▶ [What is being asked] For the listing beneath, state how many lines contain the string "production". Give the number by itself.

*** Source material ***

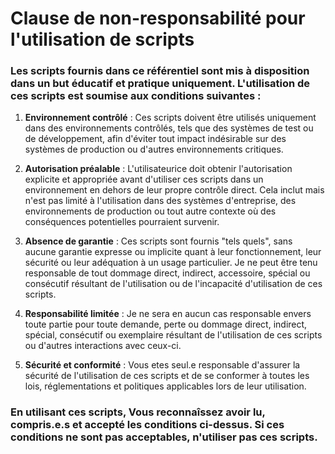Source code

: # Clause de non-responsabilité pour l'utilisation de scripts

### Les scripts fournis dans ce référentiel sont mis à disposition dans un but éducatif et pratique uniquement. L'utilisation de ces scripts est soumise aux conditions suivantes :

1. **Environnement contrôlé** : Ces scripts doivent être utilisés uniquement dans des environnements contrôlés, tels que des systèmes de test ou de développement, afin d'éviter tout impact indésirable sur des systèmes de production ou d'autres environnements critiques.

2. **Autorisation préalable** : L'utilisateurice doit obtenir l'autorisation explicite et appropriée avant d'utiliser ces scripts dans un environnement en dehors de leur propre contrôle direct. Cela inclut mais n'est pas limité à l'utilisation dans des systèmes d'entreprise, des environnements de production ou tout autre contexte où des conséquences potentielles pourraient survenir.

3. **Absence de garantie** : Ces scripts sont fournis "tels quels", sans aucune garantie expresse ou implicite quant à leur fonctionnement, leur sécurité ou leur adéquation à un usage particulier. Je ne peut être tenu responsable de tout dommage direct, indirect, accessoire, spécial ou consécutif résultant de l'utilisation ou de l'incapacité d'utilisation de ces scripts.

4. **Responsabilité limitée** : Je ne sera en aucun cas responsable envers toute partie pour toute demande, perte ou dommage direct, indirect, spécial, consécutif ou exemplaire résultant de l'utilisation de ces scripts ou d'autres interactions avec ceux-ci.

5. **Sécurité et conformité** : Vous etes seul.e responsable d'assurer la sécurité de l'utilisation de ces scripts et de se conformer à toutes les lois, réglementations et politiques applicables lors de leur utilisation.

### En utilisant ces scripts, Vous reconnaîssez avoir lu, compris.e.s et accepté les conditions ci-dessus. Si ces conditions ne sont pas acceptables, n'utiliser pas ces scripts.
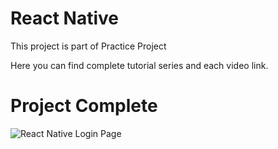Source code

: # React Native 

This project is part of Practice Project

Here you can find complete tutorial series and each video link.


# Project Complete

![React Native Login Page ]()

*** End of Source material ***

▶ [Exercise response] 2